Assessment of the combined utility of S100B, GFAP, and IL-6 in predicting long-term cognitive impairment in survivors of sepsis.

Abstract

Objective: The main purpose of this study was to comprehensively investigate the combined utility of S100B, GFAP, and IL-6 as predictors of long-term cognitive impairment in sepsis survivors. Specifically, we aimed to determine whether these biomarkers, either individually or in combination, could effectively predict the occurrence of long-term cognitive impairment in this patient population, and to explore their potential as valuable clinical tools for early detection and intervention.

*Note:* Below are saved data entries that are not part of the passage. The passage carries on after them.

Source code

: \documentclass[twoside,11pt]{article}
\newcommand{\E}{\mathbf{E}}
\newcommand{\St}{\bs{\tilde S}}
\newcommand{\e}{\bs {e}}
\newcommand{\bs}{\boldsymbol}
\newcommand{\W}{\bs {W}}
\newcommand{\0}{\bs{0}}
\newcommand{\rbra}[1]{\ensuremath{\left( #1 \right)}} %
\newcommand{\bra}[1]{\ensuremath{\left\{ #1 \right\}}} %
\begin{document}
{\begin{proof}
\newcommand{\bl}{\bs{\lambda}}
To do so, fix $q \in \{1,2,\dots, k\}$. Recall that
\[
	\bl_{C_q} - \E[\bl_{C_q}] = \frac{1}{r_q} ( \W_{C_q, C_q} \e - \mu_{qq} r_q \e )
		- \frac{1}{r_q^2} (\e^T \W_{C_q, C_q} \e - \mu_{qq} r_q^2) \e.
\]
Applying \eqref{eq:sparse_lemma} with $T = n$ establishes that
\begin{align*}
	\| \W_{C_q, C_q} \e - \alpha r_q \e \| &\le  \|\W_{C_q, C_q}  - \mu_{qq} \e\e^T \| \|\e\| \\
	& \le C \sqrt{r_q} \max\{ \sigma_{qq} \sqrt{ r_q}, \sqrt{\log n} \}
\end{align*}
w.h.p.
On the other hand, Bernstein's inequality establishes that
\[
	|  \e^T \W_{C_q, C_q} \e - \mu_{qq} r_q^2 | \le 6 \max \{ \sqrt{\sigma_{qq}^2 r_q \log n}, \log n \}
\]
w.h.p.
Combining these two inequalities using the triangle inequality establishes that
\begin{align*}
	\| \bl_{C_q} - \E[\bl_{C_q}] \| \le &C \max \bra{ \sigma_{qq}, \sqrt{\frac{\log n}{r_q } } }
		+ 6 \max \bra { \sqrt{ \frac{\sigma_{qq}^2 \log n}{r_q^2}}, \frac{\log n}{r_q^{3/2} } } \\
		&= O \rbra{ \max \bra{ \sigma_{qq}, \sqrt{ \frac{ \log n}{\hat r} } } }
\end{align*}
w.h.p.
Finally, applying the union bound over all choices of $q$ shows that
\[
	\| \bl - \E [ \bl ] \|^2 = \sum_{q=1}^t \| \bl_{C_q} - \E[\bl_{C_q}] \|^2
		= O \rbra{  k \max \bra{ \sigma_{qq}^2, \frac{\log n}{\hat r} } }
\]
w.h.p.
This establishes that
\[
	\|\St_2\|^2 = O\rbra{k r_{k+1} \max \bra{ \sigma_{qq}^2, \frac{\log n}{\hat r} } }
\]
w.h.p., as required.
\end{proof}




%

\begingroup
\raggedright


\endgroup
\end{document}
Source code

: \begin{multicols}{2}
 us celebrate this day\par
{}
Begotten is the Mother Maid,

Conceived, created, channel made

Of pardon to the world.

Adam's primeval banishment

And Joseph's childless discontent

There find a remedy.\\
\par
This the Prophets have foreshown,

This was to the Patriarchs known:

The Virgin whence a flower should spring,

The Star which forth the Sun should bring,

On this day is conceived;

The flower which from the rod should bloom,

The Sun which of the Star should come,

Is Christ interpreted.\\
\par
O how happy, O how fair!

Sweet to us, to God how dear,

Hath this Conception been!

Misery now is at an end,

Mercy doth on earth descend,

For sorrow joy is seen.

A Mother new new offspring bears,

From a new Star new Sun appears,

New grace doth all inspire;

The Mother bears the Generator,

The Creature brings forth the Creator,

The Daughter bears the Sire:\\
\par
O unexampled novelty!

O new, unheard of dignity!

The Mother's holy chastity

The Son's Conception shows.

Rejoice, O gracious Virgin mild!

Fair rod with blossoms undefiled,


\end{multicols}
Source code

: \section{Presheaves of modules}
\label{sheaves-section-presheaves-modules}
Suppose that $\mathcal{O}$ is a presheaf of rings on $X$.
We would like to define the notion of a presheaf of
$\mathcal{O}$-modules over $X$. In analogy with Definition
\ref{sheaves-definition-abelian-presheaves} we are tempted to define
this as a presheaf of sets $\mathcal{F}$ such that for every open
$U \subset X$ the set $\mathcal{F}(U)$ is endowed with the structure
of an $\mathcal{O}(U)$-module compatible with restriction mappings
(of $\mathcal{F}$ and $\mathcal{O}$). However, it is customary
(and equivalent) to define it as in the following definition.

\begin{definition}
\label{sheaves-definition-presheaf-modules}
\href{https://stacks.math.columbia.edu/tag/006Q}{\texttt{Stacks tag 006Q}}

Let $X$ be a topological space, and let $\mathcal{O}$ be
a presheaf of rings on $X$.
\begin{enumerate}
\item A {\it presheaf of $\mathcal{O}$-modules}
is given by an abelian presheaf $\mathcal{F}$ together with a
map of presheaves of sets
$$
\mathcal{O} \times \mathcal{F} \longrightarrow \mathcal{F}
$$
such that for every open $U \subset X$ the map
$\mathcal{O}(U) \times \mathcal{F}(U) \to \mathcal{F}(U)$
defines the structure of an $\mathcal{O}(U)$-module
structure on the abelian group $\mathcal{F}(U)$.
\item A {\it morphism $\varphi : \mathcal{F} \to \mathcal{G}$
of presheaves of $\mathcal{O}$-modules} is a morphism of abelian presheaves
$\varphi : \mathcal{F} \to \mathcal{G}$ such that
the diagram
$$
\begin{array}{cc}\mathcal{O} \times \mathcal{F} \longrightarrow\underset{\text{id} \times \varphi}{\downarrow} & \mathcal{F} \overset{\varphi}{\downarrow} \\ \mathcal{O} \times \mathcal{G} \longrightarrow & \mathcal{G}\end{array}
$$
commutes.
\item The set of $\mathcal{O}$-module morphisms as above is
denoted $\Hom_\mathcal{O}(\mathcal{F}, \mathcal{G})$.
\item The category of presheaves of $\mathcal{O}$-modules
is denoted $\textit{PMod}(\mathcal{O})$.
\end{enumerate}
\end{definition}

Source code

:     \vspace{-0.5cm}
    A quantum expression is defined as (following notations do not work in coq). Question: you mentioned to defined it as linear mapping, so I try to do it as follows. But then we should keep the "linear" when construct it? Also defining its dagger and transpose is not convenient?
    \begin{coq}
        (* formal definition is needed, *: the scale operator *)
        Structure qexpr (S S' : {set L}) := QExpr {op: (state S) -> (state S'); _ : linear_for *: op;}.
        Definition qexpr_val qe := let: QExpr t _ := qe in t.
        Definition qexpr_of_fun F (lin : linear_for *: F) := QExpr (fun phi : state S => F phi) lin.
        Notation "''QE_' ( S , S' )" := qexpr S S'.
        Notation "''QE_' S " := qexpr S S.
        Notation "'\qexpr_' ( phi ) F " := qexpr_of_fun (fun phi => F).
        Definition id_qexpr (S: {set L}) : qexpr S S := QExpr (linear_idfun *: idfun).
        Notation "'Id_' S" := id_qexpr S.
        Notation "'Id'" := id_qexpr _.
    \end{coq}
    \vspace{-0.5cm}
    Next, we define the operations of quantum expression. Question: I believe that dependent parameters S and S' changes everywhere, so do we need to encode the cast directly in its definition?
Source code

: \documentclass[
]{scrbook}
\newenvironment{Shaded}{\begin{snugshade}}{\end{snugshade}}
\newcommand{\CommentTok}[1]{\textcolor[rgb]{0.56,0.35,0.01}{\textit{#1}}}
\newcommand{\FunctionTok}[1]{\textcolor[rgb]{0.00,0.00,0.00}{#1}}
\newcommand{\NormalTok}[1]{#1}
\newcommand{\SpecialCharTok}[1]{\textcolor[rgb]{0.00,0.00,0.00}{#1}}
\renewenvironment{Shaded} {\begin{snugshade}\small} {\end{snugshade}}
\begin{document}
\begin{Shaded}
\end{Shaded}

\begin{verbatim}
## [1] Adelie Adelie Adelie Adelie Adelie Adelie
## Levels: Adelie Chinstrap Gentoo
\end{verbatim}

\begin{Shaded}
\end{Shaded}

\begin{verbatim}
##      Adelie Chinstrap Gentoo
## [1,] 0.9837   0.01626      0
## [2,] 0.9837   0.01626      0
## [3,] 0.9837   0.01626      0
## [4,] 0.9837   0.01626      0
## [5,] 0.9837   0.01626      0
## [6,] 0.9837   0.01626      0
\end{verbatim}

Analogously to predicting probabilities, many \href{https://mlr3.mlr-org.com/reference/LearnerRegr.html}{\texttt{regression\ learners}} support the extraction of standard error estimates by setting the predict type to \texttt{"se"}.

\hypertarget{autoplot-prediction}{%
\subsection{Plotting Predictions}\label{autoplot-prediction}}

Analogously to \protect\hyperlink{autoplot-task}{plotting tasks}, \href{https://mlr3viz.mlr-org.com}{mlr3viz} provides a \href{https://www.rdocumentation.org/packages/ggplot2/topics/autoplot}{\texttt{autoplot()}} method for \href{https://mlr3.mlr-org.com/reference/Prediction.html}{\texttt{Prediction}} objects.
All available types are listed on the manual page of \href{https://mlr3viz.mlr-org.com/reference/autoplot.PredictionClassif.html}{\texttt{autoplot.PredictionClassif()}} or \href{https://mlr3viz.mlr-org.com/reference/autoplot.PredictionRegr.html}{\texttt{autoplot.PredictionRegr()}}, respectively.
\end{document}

Methods: This retrospective study enrolled 114 sepsis patients. Patients were divided into non-cognitive impairment and cognitive impairment groups. Serum biomarker levels were compared, and correlations between biomarkers and cognitive impairment were explored. ROC analysis evaluated the predictive value of S100B, GFAP, and IL-6 levels, and the combined diagnosis of the three biomarkers was studied.

Results: The non-cognitive impairment group had a younger age, higher education level, employment rate, married rate, and presence of family members (p < 0.05). Correlation analysis showed positive correlations between cognitive impairment and CRP, IL-10, S100B, GFAP, and IL-6 (p < 0.05). AUC values of S100B, GFAP, and IL-6 were 0.792, 0.752, and 0.732, respectively, indicating significant predictive value for cognitive impairment. Combined prediction using the three biomarkers had an AUC value of 0.887, with a specificity of 88% and sensitivity of 89%.

Conclusion: Long-term cognitive impairment in sepsis survivors is influenced by various cytokines. Significant differences were found in biomarker levels between non-cognitive impairment and cognitive impairment groups. The combined utility of S100B, GFAP, and IL-6 showed significant predictive value for cognitive impairment in survivors of sepsis.